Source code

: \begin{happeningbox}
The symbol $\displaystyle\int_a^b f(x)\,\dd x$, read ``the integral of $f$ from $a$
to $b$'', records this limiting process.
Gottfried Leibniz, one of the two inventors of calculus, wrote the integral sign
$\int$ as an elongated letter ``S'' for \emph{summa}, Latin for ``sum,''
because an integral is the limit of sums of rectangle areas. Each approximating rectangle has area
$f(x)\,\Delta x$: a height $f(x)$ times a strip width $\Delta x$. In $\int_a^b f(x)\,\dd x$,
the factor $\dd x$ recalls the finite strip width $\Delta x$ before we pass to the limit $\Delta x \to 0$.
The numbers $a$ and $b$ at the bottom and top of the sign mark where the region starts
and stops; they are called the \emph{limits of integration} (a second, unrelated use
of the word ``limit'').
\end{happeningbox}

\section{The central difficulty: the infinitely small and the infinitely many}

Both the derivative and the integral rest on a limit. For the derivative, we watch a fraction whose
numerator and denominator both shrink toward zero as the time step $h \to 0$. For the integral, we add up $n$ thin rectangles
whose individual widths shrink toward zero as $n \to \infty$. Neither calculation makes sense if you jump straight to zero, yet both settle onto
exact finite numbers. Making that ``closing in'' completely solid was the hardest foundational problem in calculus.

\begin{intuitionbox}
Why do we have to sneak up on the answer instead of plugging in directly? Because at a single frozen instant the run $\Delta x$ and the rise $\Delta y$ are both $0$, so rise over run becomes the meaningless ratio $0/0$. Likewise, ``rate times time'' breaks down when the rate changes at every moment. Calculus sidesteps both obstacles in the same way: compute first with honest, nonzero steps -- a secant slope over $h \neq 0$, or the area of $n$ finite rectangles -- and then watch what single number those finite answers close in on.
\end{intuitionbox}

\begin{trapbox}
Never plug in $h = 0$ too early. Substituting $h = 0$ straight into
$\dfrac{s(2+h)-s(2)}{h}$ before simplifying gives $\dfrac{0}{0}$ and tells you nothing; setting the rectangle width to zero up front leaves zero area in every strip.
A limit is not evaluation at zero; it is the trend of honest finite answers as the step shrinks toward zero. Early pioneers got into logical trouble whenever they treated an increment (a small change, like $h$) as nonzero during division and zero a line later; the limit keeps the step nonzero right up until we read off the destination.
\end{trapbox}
^^^^
HOW TO COMPLETE THIS TASK. Using the data above, extract exactly the lines from the one that holds "x$: a height" to the one that holds "whose individual widths", both ends included, and no others.

WRITTEN SOLUTION.
$f(x)\,\Delta x$: a height $f(x)$ times a strip width $\Delta x$. In $\int_a^b f(x)\,\dd x$,
the factor $\dd x$ recalls the finite strip width $\Delta x$ before we pass to the limit $\Delta x \to 0$.
The numbers $a$ and $b$ at the bottom and top of the sign mark where the region starts
and stops; they are called the \emph{limits of integration} (a second, unrelated use
of the word ``limit'').
\end{happeningbox}

\section{The central difficulty: the infinitely small and the infinitely many}

Both the derivative and the integral rest on a limit. For the derivative, we watch a fraction whose
numerator and denominator both shrink toward zero as the time step $h \to 0$. For the integral, we add up $n$ thin rectangles
whose individual widths shrink toward zero as $n \to \infty$. Neither calculation makes sense if you jump straight to zero, yet both settle onto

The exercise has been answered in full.